═══ DATASET
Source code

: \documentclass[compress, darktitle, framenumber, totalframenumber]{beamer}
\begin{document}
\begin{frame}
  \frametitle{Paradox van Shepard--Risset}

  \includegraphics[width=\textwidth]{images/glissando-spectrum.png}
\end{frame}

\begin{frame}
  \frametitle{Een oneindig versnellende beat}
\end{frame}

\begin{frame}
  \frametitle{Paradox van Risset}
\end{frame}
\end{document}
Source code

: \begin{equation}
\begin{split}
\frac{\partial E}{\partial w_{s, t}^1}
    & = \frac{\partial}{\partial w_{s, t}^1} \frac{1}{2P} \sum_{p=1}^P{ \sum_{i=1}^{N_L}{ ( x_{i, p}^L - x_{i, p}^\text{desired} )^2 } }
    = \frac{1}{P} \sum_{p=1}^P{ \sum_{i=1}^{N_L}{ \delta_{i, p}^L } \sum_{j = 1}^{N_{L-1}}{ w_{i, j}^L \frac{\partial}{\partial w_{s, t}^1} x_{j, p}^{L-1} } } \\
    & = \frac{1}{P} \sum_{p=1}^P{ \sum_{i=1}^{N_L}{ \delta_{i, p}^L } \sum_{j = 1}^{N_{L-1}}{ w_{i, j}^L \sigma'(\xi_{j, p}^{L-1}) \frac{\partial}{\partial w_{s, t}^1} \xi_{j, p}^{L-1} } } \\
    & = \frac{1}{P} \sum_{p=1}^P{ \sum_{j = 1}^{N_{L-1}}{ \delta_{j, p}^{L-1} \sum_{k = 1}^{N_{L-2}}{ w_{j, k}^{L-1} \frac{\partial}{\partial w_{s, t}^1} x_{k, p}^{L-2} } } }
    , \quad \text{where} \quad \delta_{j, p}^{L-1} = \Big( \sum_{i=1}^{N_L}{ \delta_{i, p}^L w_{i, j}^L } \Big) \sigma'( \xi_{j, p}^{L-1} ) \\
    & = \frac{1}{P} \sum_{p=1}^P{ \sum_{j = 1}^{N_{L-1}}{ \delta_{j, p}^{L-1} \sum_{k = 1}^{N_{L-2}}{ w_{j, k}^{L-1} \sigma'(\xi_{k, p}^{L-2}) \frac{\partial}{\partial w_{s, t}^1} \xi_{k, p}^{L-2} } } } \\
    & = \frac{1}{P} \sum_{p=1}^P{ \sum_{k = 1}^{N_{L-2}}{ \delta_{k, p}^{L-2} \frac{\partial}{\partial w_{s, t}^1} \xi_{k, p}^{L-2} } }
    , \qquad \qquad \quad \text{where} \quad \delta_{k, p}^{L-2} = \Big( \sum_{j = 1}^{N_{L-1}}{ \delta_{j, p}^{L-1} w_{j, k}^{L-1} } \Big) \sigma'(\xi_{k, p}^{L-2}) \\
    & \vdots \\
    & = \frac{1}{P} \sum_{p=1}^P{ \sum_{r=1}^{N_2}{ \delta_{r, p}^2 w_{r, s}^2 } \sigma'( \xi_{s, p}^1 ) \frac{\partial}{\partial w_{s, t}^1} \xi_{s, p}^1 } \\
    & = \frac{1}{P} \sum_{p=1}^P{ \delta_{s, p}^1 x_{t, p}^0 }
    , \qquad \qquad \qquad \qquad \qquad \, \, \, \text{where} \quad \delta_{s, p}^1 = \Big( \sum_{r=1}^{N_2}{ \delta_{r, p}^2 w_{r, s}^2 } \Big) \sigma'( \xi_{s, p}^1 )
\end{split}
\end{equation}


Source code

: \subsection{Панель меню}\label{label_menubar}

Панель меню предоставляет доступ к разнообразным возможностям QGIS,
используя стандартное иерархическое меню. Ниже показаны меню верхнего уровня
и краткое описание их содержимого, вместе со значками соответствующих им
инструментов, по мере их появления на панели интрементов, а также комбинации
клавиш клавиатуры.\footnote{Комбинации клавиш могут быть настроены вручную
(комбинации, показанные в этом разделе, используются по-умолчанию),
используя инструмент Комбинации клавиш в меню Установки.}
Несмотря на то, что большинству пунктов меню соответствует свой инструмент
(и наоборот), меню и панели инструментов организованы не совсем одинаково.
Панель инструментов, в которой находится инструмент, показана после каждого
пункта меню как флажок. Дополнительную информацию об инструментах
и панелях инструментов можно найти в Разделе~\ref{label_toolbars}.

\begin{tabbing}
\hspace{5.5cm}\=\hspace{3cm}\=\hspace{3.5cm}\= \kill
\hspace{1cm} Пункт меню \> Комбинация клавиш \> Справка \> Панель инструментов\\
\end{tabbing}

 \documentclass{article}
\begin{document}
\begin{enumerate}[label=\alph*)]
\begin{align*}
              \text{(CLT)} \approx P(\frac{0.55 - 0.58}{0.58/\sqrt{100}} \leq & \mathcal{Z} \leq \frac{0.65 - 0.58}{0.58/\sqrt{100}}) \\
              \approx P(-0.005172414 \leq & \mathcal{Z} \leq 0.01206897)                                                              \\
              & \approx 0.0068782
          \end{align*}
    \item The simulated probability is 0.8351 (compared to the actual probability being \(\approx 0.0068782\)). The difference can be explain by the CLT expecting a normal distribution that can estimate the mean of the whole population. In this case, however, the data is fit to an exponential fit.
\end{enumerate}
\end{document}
══════
WHAT TO DO → Read through the data above. Report each line that has the word "begin".

TASK RESPONSE →
\begin{document}
\begin{frame}
\begin{frame}
\begin{frame}
: \begin{equation}
\begin{split}
\begin{tabbing}
\begin{document}
\begin{enumerate}[label=\alph*)]
\begin{align*}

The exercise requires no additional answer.